[What you need to do] Among the entries below, only the lines from the one with "- Django REST" through the one with "интеллекта анализировать видеозаписи" are wanted, reproduced exactly. Pictures are not wanted.

[Data entries]
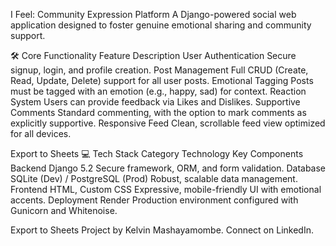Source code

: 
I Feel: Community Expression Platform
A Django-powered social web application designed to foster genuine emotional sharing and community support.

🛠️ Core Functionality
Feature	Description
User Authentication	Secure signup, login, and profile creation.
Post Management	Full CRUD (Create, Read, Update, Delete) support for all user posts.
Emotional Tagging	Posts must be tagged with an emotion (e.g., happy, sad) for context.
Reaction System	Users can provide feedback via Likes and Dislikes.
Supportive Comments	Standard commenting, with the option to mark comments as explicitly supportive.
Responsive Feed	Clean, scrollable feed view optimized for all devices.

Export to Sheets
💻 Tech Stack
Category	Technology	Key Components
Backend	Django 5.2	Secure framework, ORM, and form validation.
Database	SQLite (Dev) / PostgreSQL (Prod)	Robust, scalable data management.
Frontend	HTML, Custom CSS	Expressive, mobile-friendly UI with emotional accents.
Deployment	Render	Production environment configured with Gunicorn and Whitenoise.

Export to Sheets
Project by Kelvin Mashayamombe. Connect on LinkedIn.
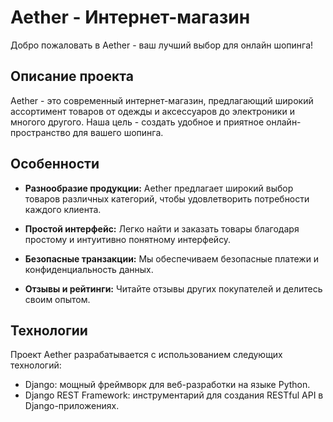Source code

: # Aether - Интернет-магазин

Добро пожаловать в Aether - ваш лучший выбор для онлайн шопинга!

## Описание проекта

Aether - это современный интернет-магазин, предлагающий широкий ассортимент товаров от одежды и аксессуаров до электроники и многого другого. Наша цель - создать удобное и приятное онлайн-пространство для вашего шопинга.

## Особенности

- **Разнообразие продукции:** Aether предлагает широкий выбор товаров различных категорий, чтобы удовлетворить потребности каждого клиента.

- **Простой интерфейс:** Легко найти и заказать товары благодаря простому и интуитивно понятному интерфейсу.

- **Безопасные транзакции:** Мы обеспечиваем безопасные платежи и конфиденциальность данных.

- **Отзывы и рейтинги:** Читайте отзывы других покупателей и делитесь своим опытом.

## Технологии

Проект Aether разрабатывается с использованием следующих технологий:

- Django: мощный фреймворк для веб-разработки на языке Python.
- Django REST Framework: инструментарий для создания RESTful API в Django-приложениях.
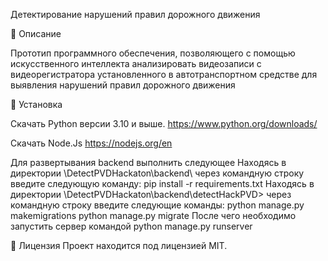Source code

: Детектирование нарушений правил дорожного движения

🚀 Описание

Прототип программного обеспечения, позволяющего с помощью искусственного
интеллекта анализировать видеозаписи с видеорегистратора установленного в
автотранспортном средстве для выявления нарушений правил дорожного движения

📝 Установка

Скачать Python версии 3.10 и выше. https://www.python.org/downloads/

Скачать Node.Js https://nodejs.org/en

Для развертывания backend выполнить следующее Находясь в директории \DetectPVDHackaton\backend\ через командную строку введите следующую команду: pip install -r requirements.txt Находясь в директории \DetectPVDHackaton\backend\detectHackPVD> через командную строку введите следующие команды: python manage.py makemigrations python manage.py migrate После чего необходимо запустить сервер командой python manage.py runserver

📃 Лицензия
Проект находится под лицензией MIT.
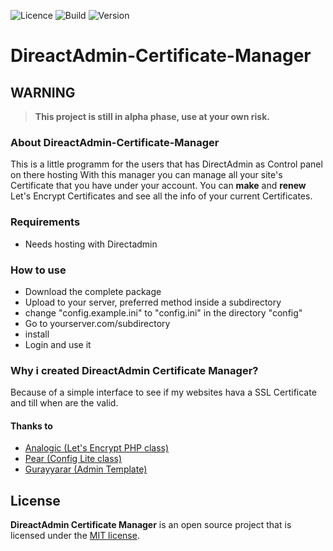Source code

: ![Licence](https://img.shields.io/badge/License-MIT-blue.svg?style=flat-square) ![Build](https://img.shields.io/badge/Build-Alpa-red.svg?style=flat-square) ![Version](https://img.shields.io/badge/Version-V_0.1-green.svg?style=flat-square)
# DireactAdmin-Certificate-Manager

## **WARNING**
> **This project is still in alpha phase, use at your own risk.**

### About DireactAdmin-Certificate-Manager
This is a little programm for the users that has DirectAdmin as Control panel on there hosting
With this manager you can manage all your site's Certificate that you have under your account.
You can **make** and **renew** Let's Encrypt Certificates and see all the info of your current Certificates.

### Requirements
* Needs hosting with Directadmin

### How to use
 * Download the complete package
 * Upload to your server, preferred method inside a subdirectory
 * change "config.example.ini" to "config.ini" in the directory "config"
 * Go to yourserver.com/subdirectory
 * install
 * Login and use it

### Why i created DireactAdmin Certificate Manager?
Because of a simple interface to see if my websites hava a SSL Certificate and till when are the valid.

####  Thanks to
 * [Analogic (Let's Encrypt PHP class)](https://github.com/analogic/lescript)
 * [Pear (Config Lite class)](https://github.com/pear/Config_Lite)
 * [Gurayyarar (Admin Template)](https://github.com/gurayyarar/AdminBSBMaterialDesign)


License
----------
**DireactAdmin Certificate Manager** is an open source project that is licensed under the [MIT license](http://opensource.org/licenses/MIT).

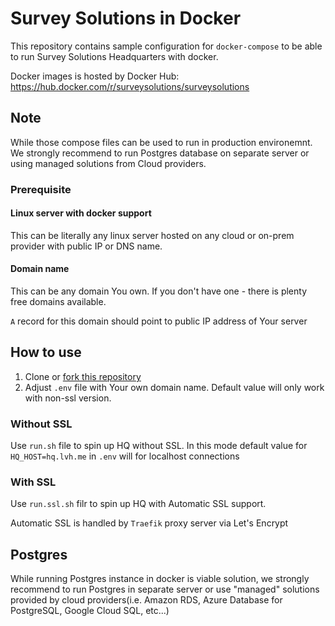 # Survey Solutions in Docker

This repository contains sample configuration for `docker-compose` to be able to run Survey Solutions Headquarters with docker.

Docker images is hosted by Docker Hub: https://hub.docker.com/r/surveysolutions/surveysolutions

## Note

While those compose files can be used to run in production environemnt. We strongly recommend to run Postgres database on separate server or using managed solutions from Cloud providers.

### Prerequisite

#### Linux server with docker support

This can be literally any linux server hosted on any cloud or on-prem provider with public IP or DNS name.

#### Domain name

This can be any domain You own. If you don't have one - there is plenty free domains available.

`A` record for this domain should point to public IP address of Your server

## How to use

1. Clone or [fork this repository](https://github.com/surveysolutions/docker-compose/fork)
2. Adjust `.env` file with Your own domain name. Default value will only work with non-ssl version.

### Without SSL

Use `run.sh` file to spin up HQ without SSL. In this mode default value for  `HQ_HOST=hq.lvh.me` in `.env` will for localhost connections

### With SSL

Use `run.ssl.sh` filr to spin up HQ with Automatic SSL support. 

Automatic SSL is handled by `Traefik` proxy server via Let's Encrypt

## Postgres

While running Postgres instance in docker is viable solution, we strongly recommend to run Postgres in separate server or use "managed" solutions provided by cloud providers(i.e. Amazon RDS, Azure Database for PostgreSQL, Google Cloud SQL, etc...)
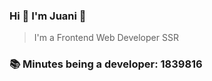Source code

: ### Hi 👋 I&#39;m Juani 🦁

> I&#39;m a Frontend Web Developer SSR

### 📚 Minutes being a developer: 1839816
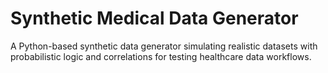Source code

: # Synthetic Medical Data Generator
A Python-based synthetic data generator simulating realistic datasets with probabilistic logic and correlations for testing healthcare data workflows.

[Completed task]
- Django REST Framework: инструментарий для создания RESTful API в Django-приложениях.
Source code

: Детектирование нарушений правил дорожного движения

🚀 Описание

Прототип программного обеспечения, позволяющего с помощью искусственного
интеллекта анализировать видеозаписи с видеорегистратора установленного в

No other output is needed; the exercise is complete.